Copy each line of the data below in which the word "that" can be found.

Top of DATA PROVIDED

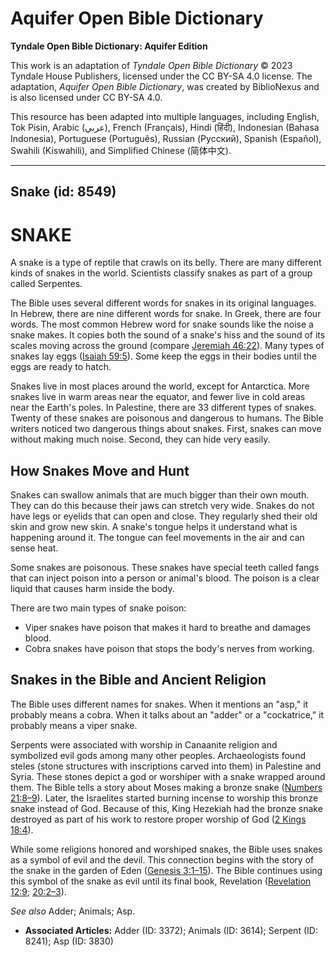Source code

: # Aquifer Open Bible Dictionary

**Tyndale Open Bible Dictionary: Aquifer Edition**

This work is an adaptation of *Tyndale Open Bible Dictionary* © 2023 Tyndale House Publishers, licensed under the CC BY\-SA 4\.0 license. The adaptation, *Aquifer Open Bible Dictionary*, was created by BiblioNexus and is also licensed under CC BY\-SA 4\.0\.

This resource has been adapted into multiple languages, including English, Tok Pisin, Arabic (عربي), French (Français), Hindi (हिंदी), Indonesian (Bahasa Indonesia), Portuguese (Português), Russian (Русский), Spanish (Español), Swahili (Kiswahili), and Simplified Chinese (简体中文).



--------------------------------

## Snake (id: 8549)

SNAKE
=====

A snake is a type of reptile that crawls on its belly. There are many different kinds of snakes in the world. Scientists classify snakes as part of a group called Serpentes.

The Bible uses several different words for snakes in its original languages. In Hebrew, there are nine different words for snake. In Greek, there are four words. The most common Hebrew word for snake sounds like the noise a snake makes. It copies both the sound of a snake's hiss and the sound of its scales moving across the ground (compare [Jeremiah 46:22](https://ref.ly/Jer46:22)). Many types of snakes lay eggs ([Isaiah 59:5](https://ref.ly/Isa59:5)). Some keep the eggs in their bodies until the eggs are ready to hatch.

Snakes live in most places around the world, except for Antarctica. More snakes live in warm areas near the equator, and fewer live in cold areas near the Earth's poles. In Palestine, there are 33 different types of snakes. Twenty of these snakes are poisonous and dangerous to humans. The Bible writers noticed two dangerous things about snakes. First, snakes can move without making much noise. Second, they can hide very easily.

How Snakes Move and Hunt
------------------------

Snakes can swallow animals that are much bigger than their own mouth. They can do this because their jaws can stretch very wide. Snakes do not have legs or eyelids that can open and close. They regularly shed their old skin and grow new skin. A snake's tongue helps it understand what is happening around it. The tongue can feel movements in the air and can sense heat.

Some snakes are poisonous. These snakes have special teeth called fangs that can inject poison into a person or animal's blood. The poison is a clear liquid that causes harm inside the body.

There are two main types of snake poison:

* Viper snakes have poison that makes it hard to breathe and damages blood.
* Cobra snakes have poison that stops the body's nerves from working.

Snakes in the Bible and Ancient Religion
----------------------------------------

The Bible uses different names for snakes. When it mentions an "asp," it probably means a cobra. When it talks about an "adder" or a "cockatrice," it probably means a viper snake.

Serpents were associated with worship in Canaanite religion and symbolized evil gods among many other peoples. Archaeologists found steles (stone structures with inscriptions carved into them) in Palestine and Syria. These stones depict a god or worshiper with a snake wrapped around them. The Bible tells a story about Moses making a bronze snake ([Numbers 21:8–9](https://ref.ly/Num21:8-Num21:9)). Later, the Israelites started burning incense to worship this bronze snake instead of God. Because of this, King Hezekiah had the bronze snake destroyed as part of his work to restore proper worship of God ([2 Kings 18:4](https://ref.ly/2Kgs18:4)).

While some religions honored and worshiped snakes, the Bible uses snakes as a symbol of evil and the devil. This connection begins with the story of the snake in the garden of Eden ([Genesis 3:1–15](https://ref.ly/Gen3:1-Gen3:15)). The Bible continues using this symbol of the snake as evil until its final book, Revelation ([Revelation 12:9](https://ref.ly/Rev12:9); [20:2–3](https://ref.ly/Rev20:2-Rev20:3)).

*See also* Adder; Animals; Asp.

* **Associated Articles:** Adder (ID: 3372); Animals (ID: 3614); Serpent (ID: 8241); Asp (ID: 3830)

Bottom of DATA PROVIDED
Top of DATA PROVIDED

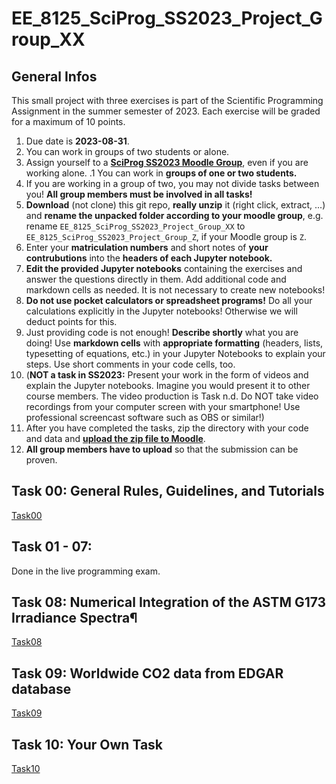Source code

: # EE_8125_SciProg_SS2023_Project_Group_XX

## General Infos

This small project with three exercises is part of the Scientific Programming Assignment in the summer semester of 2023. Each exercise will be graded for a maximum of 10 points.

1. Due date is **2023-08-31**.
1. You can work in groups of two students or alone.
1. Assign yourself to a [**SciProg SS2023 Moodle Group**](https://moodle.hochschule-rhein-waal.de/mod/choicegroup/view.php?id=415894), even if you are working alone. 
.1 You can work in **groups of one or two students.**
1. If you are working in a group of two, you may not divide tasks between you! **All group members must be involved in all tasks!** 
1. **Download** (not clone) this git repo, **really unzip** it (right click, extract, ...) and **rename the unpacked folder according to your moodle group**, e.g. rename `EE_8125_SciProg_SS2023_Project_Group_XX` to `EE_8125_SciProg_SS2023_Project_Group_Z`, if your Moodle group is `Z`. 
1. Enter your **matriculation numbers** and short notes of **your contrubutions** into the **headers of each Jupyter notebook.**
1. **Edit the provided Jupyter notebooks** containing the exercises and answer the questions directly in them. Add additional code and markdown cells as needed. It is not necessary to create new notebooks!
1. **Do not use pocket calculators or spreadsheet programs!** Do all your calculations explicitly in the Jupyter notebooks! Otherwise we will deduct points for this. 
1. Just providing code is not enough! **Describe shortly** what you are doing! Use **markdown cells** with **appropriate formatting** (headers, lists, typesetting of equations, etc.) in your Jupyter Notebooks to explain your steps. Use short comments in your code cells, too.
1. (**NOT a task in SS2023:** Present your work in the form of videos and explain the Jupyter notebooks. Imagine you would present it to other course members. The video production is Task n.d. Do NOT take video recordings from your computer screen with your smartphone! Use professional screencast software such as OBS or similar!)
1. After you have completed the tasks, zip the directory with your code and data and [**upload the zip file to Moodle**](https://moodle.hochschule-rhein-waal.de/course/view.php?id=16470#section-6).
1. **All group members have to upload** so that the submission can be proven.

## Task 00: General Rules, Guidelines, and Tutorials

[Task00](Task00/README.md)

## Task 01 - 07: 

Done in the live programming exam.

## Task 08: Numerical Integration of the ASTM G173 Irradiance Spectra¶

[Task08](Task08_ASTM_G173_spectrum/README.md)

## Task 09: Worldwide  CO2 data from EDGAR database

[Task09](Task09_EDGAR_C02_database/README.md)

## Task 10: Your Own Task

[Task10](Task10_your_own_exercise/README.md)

Bottom of DATA PROVIDED

◆ OUTPUT OF THE TASK ◆
A snake is a type of reptile that crawls on its belly. There are many different kinds of snakes in the world. Scientists classify snakes as part of a group called Serpentes.
Snakes can swallow animals that are much bigger than their own mouth. They can do this because their jaws can stretch very wide. Snakes do not have legs or eyelids that can open and close. They regularly shed their old skin and grow new skin. A snake's tongue helps it understand what is happening around it. The tongue can feel movements in the air and can sense heat.
Some snakes are poisonous. These snakes have special teeth called fangs that can inject poison into a person or animal's blood. The poison is a clear liquid that causes harm inside the body.
* Viper snakes have poison that makes it hard to breathe and damages blood.
* Cobra snakes have poison that stops the body's nerves from working.
1. **All group members have to upload** so that the submission can be proven.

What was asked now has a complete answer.